Mechanism and in vitro reconstitution of tapasin-mediated peptide exchange

Tapasin介导的肽交换的机制和体外重建

• 批准号: 528514500
• 负责人: Professor Dr. Christian Freund
• 金额: --
• 依托单位: Arbeitsgruppe Freund - Protein Biochemistry
• 依托单位国家: 德国
• 项目类别: Research Grants
• 资助国家: 德国
• 项目状态: 未结题
• 来源: https://gepris.dfg.de/gepris/projekt/528514500?language=en
• 关键词: Mechanism; vitro; reconstitution; tapasin; mediated

Presentation of antigens to T cells is provided by proteins encoded by the Major Histocompatibility Complex (MHC). The alleles of this highly polymorphic gene locus lead to the expression of thousands of different MHC allotypes across the population. Each allotype is capable of binding to a manifold of different antigenic peptides. When displayed on the cell surface, they can be surveilled by T cells, potentially invoking the cellular arm of adaptive immunity.
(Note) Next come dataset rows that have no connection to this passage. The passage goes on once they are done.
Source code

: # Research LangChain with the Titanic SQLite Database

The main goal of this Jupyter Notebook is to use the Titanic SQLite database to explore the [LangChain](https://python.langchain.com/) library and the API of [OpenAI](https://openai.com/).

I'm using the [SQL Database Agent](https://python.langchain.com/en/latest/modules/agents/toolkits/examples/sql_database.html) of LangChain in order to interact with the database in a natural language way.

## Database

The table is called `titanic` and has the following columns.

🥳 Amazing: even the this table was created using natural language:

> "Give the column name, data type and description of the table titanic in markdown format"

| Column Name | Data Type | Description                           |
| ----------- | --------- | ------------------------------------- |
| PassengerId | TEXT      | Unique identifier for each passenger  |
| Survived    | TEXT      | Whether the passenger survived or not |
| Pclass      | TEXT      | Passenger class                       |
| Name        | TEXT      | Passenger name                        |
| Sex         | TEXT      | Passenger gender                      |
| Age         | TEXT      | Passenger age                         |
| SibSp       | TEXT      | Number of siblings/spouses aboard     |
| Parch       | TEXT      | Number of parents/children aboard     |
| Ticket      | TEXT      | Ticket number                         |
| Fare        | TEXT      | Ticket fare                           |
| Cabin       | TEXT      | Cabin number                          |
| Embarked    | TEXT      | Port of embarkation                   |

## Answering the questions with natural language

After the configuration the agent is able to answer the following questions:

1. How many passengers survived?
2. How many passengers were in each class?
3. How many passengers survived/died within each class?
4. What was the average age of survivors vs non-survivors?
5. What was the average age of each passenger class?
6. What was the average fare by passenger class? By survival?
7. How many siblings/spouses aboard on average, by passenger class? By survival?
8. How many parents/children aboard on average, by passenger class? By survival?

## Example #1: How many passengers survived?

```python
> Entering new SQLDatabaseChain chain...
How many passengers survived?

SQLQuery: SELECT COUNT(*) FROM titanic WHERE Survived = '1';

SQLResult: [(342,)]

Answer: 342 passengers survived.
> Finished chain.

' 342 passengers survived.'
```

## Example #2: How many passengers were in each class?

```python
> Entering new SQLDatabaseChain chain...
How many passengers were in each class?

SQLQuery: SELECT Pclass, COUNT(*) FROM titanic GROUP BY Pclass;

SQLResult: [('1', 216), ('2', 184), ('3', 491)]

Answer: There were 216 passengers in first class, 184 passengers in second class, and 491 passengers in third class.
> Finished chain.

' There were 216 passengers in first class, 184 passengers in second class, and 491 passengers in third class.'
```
Of the two major classes of canonical MHC molecules, MHC class I (MHC-I), which are present on all nucleated cells, typically derive their antigens from the proteasome. Peptides of 9-15 amino acid in length after proteasomal cleavage enter the endoplasmic reticulum through the transporter associated with antigen processing, are further trimmed by the aminopeptidase ERAP, and are loaded onto the MHC-I molecules in the peptide loading complex (PLC). At the heart of the PLC, the exchange catalyst tapasin stabilizes the MHC-I molecules and acts to replace lower affine by higher affine peptides, thus influencing the MHC-I displayed immunopeptidomes and ultimately T cell reactivity. The binding and peptide exchange activity of tapasin strongly differs for the individual MHC-I allotypes and raises the question of the mechanism behind allotypic distinction. Here, this central question is first addressed by structural biology and biochemical methods. Several human and rodent MHC-I molecules will be investigated for their binding and exchange susceptibility to tapasin. Furthermore, an in vitro reconstituted system will be developed that comprises essential components of the MHC-I loading complex. Establishing such a minimalistic experimental system allows for the identification of MHC-I bound peptidomes derived from viral proteins or from tumor proteins featuring neo-antigens. The tapasin dependency of MHC-I-peptide display will be measured and combined with the mechanistic insights to derive allotype-specific features. This knowledge can either be used to make individualized predictions of MHC-I presentation of proteins from novel viruses or patient-specific tumor neo-antigens or it will allow to develop tools that can be used to visualize, enrich, or expand antigen-specific T cell clones.

向 T 细胞呈递抗原是由主要组织相容性复合物 (MHC) 编码的蛋白质提供的。这个高度多态性基因位点的等位基因导致人群中数千种不同 MHC 同种异型的表达。每种同种异型都能够结合多种不同的抗原肽。当它们展示在细胞表面时，它们可以受到 T 细胞的监视，从而可能调用适应性免疫的细胞臂。在两类主要的典型 MHC 分子中，I 类 MHC (MHC-I) 存在于所有有核细胞上，通常从蛋白酶体中获得抗原。蛋白酶体裂解后长度为9-15个氨基酸的肽通过与抗原加工相关的转运蛋白进入内质网，被氨肽酶ERAP进一步修剪，并加载到肽加载复合物（PLC）中的MHC-I分子上。在 PLC 的核心，交换催化剂塔帕辛可稳定 MHC-I 分子，并用较高亲和力的肽取代较低亲和力的肽，从而影响 MHC-I 展示的免疫肽组并最终影响 T 细胞反应性。 Tapasin 的结合和肽交换活性对于各个 MHC-I 同种异型有很大差异，并提出了同种异型区别背后的机制问题。在这里，这个核心问题首先通过结构生物学和生化方法得到解决。将研究几种人类和啮齿动物 MHC-I 分子对 tapasin 的结合和交换敏感性。此外，还将开发一种体外重构系统，其中包含 MHC-I 加载复合物的基本成分。建立这样一个简约的实验系统可以识别来自病毒蛋白或具有新抗原特征的肿瘤蛋白的 MHC-I 结合肽组。将测量 MHC-I 肽展示的塔帕辛依赖性，并将其与机制见解相结合，以获得同种异型特异性特征。这些知识可以用于对来自新型病毒或患者特异性肿瘤新抗原的蛋白质的 MHC-I 呈递进行个性化预测，也可以开发用于可视化、富集或扩展抗原特异性 T 细胞克隆的工具。